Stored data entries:
------------------------------------------------------------------------

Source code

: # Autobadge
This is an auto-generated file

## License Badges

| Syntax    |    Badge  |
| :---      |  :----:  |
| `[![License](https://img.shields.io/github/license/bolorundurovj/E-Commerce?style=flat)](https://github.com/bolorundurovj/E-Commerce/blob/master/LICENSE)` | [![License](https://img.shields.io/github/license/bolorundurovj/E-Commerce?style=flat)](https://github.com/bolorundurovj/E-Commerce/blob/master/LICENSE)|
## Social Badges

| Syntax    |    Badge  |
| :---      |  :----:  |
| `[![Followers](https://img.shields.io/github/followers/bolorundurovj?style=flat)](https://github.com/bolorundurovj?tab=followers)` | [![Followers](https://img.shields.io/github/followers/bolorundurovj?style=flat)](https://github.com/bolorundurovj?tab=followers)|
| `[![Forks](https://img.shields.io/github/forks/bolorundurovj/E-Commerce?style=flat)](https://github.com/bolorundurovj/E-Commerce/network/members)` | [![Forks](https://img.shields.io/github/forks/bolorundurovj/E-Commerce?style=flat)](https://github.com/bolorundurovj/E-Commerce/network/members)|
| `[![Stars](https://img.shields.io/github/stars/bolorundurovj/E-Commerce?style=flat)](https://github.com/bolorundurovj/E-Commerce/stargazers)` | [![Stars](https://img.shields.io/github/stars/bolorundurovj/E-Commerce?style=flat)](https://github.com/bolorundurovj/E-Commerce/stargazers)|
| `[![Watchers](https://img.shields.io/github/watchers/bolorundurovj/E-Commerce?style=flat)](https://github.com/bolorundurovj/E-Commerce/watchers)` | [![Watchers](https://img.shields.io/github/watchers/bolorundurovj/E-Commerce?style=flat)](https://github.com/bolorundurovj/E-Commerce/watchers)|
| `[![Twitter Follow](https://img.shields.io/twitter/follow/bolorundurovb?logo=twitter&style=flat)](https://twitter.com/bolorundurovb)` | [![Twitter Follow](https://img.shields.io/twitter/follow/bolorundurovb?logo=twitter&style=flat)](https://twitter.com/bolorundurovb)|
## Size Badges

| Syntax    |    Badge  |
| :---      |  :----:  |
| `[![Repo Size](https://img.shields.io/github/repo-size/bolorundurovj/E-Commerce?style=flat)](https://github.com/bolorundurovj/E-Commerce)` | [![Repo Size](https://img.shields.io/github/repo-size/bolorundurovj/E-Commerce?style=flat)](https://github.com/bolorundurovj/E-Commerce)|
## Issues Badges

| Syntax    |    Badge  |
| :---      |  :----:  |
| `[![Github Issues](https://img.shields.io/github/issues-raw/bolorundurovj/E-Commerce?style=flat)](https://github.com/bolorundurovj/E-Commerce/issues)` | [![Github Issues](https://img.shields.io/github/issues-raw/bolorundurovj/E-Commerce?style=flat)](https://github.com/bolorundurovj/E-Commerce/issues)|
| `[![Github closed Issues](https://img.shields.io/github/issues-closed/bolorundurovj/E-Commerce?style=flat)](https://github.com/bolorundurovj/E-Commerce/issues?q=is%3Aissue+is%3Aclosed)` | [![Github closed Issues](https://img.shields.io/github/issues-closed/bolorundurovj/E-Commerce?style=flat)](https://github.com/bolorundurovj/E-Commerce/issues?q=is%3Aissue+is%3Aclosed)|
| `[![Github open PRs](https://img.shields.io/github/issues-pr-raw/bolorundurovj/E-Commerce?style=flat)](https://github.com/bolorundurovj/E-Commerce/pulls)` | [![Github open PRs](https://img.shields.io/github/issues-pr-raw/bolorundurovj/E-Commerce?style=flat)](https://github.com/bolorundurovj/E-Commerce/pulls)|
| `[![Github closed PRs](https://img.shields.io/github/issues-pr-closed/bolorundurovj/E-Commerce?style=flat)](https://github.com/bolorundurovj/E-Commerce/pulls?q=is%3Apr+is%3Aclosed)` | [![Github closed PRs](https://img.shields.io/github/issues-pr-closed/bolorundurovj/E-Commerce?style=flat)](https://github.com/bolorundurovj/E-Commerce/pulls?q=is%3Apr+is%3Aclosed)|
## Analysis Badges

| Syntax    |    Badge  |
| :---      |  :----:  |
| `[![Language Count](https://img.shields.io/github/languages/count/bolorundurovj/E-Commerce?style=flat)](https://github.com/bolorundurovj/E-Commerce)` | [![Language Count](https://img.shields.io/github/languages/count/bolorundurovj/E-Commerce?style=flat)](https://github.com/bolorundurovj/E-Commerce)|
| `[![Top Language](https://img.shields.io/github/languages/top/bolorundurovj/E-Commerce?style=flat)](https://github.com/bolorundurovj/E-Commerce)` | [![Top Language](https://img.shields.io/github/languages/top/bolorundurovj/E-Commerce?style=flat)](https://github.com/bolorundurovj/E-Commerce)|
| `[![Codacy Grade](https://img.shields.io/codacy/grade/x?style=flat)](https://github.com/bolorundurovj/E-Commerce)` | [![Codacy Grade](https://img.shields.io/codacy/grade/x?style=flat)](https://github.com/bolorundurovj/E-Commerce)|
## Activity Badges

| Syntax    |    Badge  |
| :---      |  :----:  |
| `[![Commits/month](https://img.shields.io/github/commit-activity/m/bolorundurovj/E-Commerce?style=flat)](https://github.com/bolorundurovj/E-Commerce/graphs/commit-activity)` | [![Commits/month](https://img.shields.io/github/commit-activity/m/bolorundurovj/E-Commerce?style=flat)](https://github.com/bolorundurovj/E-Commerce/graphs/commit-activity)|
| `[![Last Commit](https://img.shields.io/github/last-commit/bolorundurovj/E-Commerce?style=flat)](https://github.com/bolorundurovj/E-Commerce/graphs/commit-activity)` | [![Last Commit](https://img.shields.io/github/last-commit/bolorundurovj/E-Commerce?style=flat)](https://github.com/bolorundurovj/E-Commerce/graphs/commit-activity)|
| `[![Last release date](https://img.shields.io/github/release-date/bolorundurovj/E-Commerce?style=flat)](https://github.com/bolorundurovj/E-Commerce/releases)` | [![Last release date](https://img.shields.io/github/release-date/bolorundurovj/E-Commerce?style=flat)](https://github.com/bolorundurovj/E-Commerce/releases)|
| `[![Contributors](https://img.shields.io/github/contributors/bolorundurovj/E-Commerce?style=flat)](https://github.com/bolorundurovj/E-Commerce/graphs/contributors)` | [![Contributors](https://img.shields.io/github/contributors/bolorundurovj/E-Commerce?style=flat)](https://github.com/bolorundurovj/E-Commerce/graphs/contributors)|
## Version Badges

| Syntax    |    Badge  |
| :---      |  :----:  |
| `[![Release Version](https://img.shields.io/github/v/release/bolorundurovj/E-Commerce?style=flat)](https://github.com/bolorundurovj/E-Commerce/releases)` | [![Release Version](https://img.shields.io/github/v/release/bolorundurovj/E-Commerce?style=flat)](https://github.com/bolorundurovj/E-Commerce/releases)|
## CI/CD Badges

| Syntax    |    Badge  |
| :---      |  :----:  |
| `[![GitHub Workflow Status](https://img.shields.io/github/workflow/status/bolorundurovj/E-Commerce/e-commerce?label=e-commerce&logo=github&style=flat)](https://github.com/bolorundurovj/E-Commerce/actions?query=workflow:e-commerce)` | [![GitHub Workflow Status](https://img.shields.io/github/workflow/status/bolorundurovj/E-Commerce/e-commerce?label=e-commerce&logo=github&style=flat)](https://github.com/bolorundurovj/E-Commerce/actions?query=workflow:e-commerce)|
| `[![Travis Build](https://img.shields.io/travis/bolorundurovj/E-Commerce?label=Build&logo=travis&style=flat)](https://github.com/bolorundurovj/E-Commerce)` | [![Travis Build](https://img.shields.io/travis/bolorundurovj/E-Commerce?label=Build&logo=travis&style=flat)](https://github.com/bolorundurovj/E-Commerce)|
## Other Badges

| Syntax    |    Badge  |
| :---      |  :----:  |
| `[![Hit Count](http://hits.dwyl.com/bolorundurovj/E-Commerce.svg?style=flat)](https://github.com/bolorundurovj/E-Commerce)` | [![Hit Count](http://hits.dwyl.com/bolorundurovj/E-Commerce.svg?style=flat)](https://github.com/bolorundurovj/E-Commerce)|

------------------------------------------------------------------------

Exercise description: Where a line of the data holds the word "License", copy that line.

Task solution:
## License Badges
| `[![License](https://img.shields.io/github/license/bolorundurovj/E-Commerce?style=flat)](https://github.com/bolorundurovj/E-Commerce/blob/master/LICENSE)` | [![License](https://img.shields.io/github/license/bolorundurovj/E-Commerce?style=flat)](https://github.com/bolorundurovj/E-Commerce/blob/master/LICENSE)|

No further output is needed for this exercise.